The earliest example of printing from present-day Vermont in the Library is a document printed by Judah Padock Spooner at Westminster in 1781[31]: Acts and Laws, Passed by the General Assembly of the Representatives of the State of Vermont, at their Session at Windsor, April 1781. In four pages, it contains only "An Act for the Purpose of emitting a Sum of Money, and directing the Redemption of the same." The Act provides for a land tax, stating in justification that "The Land is the great Object of the present War, and receives the most solid Protection of any Estate, a very large Part of which has hitherto paid no Part of the great Cost arisen in defending it, whilst the Blood and Treasure of the Inhabitants of the State has been spent to protect it, who many of them owned but a very small part thereof."

The Library of Congress copy bears the following inscription: "Secry's Office 10th August 1785. The preceding is a true Copy of an Act passed by the Legislature of the State of Vermont April 14th 1781—Attest Micah Townsend, Secry." Although a loyalist, Micah Townsend served as secretary of state in Vermont from October 1781 until 1789.[32] The Library's copy also bears the autograph of a private owner, Henry Stevens of Barnet, Vt., first president of the Vermont Historical Society. After his death in 1867, his son Henry Stevens, the bookseller, wrote that he left his home "full of books and historical manuscripts, the delight of his youth, the companions of his manhood, and the solace of his old age."[33] To judge from its present library binding, this thin volume has been in the Library of Congress collections since the 19th century.

[29] See no. 12 in Marcus A. McCorison's Vermont Imprints 1778-1820 (Worcester, 1963).

[30] No. 3146 in U.S. Library of Congress, Catalogue of the Library of Thomas Jefferson, Compiled with Annotations by E. Millicent Sowerby (Washington, 1952-59).
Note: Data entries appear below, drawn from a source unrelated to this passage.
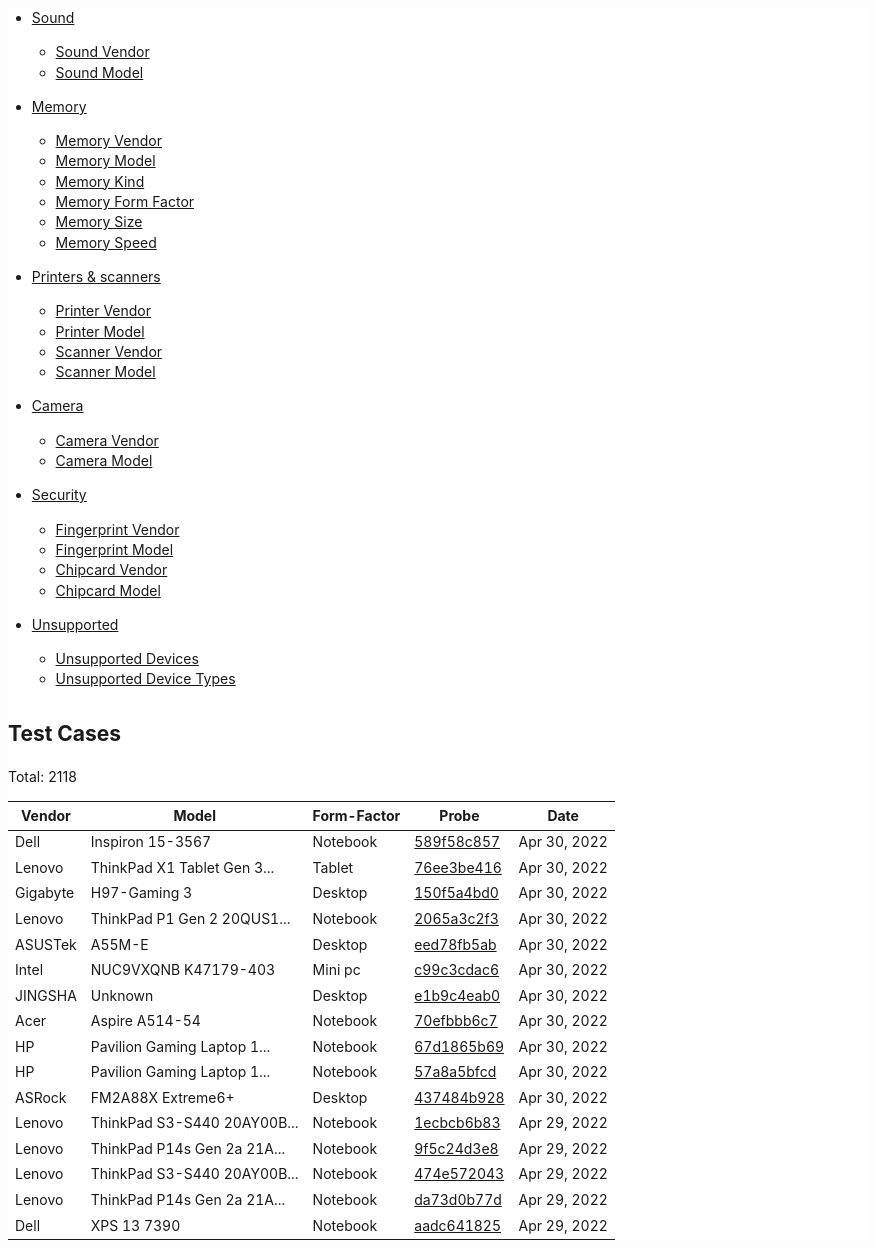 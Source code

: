 * [ Sound ](#sound)
  - [ Sound Vendor             ](#sound-vendor)
  - [ Sound Model              ](#sound-model)

* [ Memory ](#memory)
  - [ Memory Vendor            ](#memory-vendor)
  - [ Memory Model             ](#memory-model)
  - [ Memory Kind              ](#memory-kind)
  - [ Memory Form Factor       ](#memory-form-factor)
  - [ Memory Size              ](#memory-size)
  - [ Memory Speed             ](#memory-speed)

* [ Printers & scanners ](#printers--scanners)
  - [ Printer Vendor           ](#printer-vendor)
  - [ Printer Model            ](#printer-model)
  - [ Scanner Vendor           ](#scanner-vendor)
  - [ Scanner Model            ](#scanner-model)

* [ Camera ](#camera)
  - [ Camera Vendor            ](#camera-vendor)
  - [ Camera Model             ](#camera-model)

* [ Security ](#security)
  - [ Fingerprint Vendor       ](#fingerprint-vendor)
  - [ Fingerprint Model        ](#fingerprint-model)
  - [ Chipcard Vendor          ](#chipcard-vendor)
  - [ Chipcard Model           ](#chipcard-model)

* [ Unsupported ](#unsupported)
  - [ Unsupported Devices      ](#unsupported-devices)
  - [ Unsupported Device Types ](#unsupported-device-types)


Test Cases
----------

Total: 2118

| Vendor        | Model                       | Form-Factor | Probe                                                      | Date         |
|---------------|-----------------------------|-------------|------------------------------------------------------------|--------------|
| Dell          | Inspiron 15-3567            | Notebook    | [589f58c857](https://linux-hardware.org/?probe=589f58c857) | Apr 30, 2022 |
| Lenovo        | ThinkPad X1 Tablet Gen 3... | Tablet      | [76ee3be416](https://linux-hardware.org/?probe=76ee3be416) | Apr 30, 2022 |
| Gigabyte      | H97-Gaming 3                | Desktop     | [150f5a4bd0](https://linux-hardware.org/?probe=150f5a4bd0) | Apr 30, 2022 |
| Lenovo        | ThinkPad P1 Gen 2 20QUS1... | Notebook    | [2065a3c2f3](https://linux-hardware.org/?probe=2065a3c2f3) | Apr 30, 2022 |
| ASUSTek       | A55M-E                      | Desktop     | [eed78fb5ab](https://linux-hardware.org/?probe=eed78fb5ab) | Apr 30, 2022 |
| Intel         | NUC9VXQNB K47179-403        | Mini pc     | [c99c3cdac6](https://linux-hardware.org/?probe=c99c3cdac6) | Apr 30, 2022 |
| JINGSHA       | Unknown                     | Desktop     | [e1b9c4eab0](https://linux-hardware.org/?probe=e1b9c4eab0) | Apr 30, 2022 |
| Acer          | Aspire A514-54              | Notebook    | [70efbbb6c7](https://linux-hardware.org/?probe=70efbbb6c7) | Apr 30, 2022 |
| HP            | Pavilion Gaming Laptop 1... | Notebook    | [67d1865b69](https://linux-hardware.org/?probe=67d1865b69) | Apr 30, 2022 |
| HP            | Pavilion Gaming Laptop 1... | Notebook    | [57a8a5bfcd](https://linux-hardware.org/?probe=57a8a5bfcd) | Apr 30, 2022 |
| ASRock        | FM2A88X Extreme6+           | Desktop     | [437484b928](https://linux-hardware.org/?probe=437484b928) | Apr 30, 2022 |
| Lenovo        | ThinkPad S3-S440 20AY00B... | Notebook    | [1ecbcb6b83](https://linux-hardware.org/?probe=1ecbcb6b83) | Apr 29, 2022 |
| Lenovo        | ThinkPad P14s Gen 2a 21A... | Notebook    | [9f5c24d3e8](https://linux-hardware.org/?probe=9f5c24d3e8) | Apr 29, 2022 |
| Lenovo        | ThinkPad S3-S440 20AY00B... | Notebook    | [474e572043](https://linux-hardware.org/?probe=474e572043) | Apr 29, 2022 |
| Lenovo        | ThinkPad P14s Gen 2a 21A... | Notebook    | [da73d0b77d](https://linux-hardware.org/?probe=da73d0b77d) | Apr 29, 2022 |
| Dell          | XPS 13 7390                 | Notebook    | [aadc641825](https://linux-hardware.org/?probe=aadc641825) | Apr 29, 2022 | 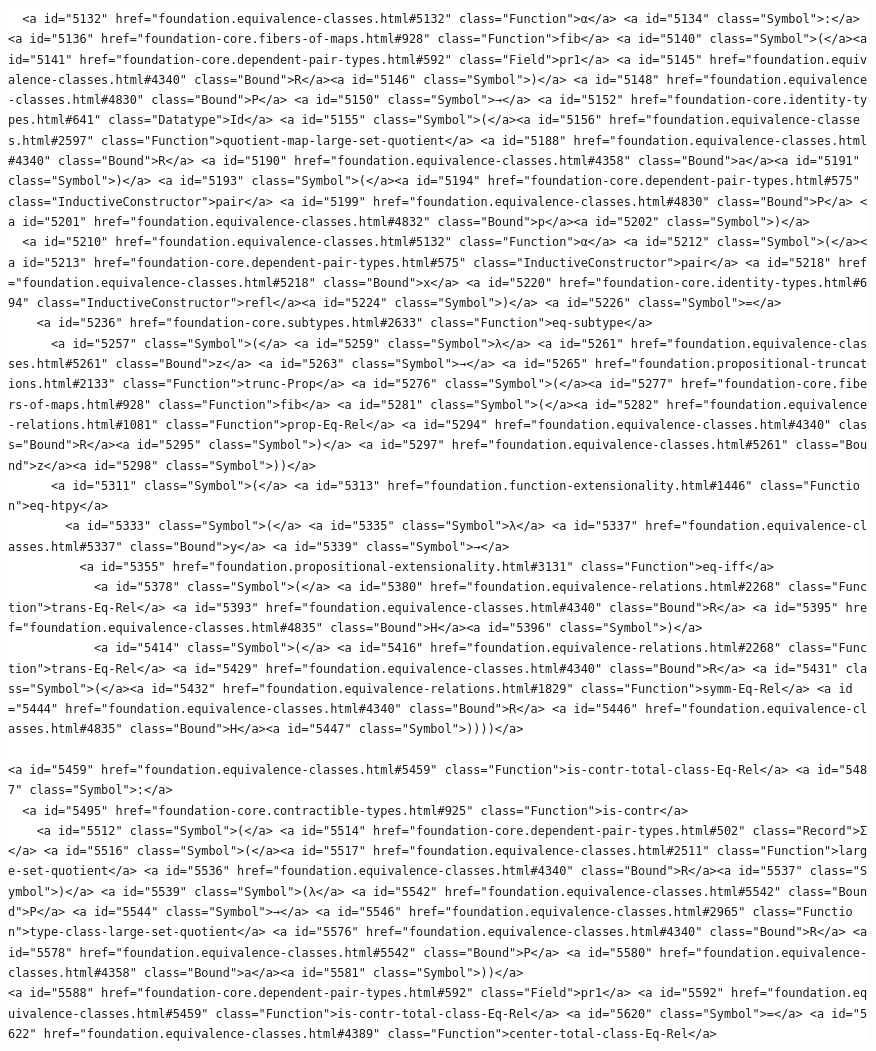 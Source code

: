       <a id="5132" href="foundation.equivalence-classes.html#5132" class="Function">α</a> <a id="5134" class="Symbol">:</a> <a id="5136" href="foundation-core.fibers-of-maps.html#928" class="Function">fib</a> <a id="5140" class="Symbol">(</a><a id="5141" href="foundation-core.dependent-pair-types.html#592" class="Field">pr1</a> <a id="5145" href="foundation.equivalence-classes.html#4340" class="Bound">R</a><a id="5146" class="Symbol">)</a> <a id="5148" href="foundation.equivalence-classes.html#4830" class="Bound">P</a> <a id="5150" class="Symbol">→</a> <a id="5152" href="foundation-core.identity-types.html#641" class="Datatype">Id</a> <a id="5155" class="Symbol">(</a><a id="5156" href="foundation.equivalence-classes.html#2597" class="Function">quotient-map-large-set-quotient</a> <a id="5188" href="foundation.equivalence-classes.html#4340" class="Bound">R</a> <a id="5190" href="foundation.equivalence-classes.html#4358" class="Bound">a</a><a id="5191" class="Symbol">)</a> <a id="5193" class="Symbol">(</a><a id="5194" href="foundation-core.dependent-pair-types.html#575" class="InductiveConstructor">pair</a> <a id="5199" href="foundation.equivalence-classes.html#4830" class="Bound">P</a> <a id="5201" href="foundation.equivalence-classes.html#4832" class="Bound">p</a><a id="5202" class="Symbol">)</a>
      <a id="5210" href="foundation.equivalence-classes.html#5132" class="Function">α</a> <a id="5212" class="Symbol">(</a><a id="5213" href="foundation-core.dependent-pair-types.html#575" class="InductiveConstructor">pair</a> <a id="5218" href="foundation.equivalence-classes.html#5218" class="Bound">x</a> <a id="5220" href="foundation-core.identity-types.html#694" class="InductiveConstructor">refl</a><a id="5224" class="Symbol">)</a> <a id="5226" class="Symbol">=</a>
        <a id="5236" href="foundation-core.subtypes.html#2633" class="Function">eq-subtype</a>
          <a id="5257" class="Symbol">(</a> <a id="5259" class="Symbol">λ</a> <a id="5261" href="foundation.equivalence-classes.html#5261" class="Bound">z</a> <a id="5263" class="Symbol">→</a> <a id="5265" href="foundation.propositional-truncations.html#2133" class="Function">trunc-Prop</a> <a id="5276" class="Symbol">(</a><a id="5277" href="foundation-core.fibers-of-maps.html#928" class="Function">fib</a> <a id="5281" class="Symbol">(</a><a id="5282" href="foundation.equivalence-relations.html#1081" class="Function">prop-Eq-Rel</a> <a id="5294" href="foundation.equivalence-classes.html#4340" class="Bound">R</a><a id="5295" class="Symbol">)</a> <a id="5297" href="foundation.equivalence-classes.html#5261" class="Bound">z</a><a id="5298" class="Symbol">))</a>
          <a id="5311" class="Symbol">(</a> <a id="5313" href="foundation.function-extensionality.html#1446" class="Function">eq-htpy</a>
            <a id="5333" class="Symbol">(</a> <a id="5335" class="Symbol">λ</a> <a id="5337" href="foundation.equivalence-classes.html#5337" class="Bound">y</a> <a id="5339" class="Symbol">→</a>
              <a id="5355" href="foundation.propositional-extensionality.html#3131" class="Function">eq-iff</a>
                <a id="5378" class="Symbol">(</a> <a id="5380" href="foundation.equivalence-relations.html#2268" class="Function">trans-Eq-Rel</a> <a id="5393" href="foundation.equivalence-classes.html#4340" class="Bound">R</a> <a id="5395" href="foundation.equivalence-classes.html#4835" class="Bound">H</a><a id="5396" class="Symbol">)</a>
                <a id="5414" class="Symbol">(</a> <a id="5416" href="foundation.equivalence-relations.html#2268" class="Function">trans-Eq-Rel</a> <a id="5429" href="foundation.equivalence-classes.html#4340" class="Bound">R</a> <a id="5431" class="Symbol">(</a><a id="5432" href="foundation.equivalence-relations.html#1829" class="Function">symm-Eq-Rel</a> <a id="5444" href="foundation.equivalence-classes.html#4340" class="Bound">R</a> <a id="5446" href="foundation.equivalence-classes.html#4835" class="Bound">H</a><a id="5447" class="Symbol">))))</a>
  
    <a id="5459" href="foundation.equivalence-classes.html#5459" class="Function">is-contr-total-class-Eq-Rel</a> <a id="5487" class="Symbol">:</a>
      <a id="5495" href="foundation-core.contractible-types.html#925" class="Function">is-contr</a>
        <a id="5512" class="Symbol">(</a> <a id="5514" href="foundation-core.dependent-pair-types.html#502" class="Record">Σ</a> <a id="5516" class="Symbol">(</a><a id="5517" href="foundation.equivalence-classes.html#2511" class="Function">large-set-quotient</a> <a id="5536" href="foundation.equivalence-classes.html#4340" class="Bound">R</a><a id="5537" class="Symbol">)</a> <a id="5539" class="Symbol">(λ</a> <a id="5542" href="foundation.equivalence-classes.html#5542" class="Bound">P</a> <a id="5544" class="Symbol">→</a> <a id="5546" href="foundation.equivalence-classes.html#2965" class="Function">type-class-large-set-quotient</a> <a id="5576" href="foundation.equivalence-classes.html#4340" class="Bound">R</a> <a id="5578" href="foundation.equivalence-classes.html#5542" class="Bound">P</a> <a id="5580" href="foundation.equivalence-classes.html#4358" class="Bound">a</a><a id="5581" class="Symbol">))</a>
    <a id="5588" href="foundation-core.dependent-pair-types.html#592" class="Field">pr1</a> <a id="5592" href="foundation.equivalence-classes.html#5459" class="Function">is-contr-total-class-Eq-Rel</a> <a id="5620" class="Symbol">=</a> <a id="5622" href="foundation.equivalence-classes.html#4389" class="Function">center-total-class-Eq-Rel</a>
See also no. 498.

[31] Imprint information supplied in McCorison, no. 47.

[32] See Chilton Williamson, Vermont in Quandary (Montpelier, 1949), p. 133. On Townsend's divulging secret intelligence to the British in April 1781, see J. B. Wilbur, Ira Allen (Boston and New York, 1928), p. 183-186.

[33] See W. W. Parker, Henry Stevens of Vermont (Amsterdam, 1963), p. 21.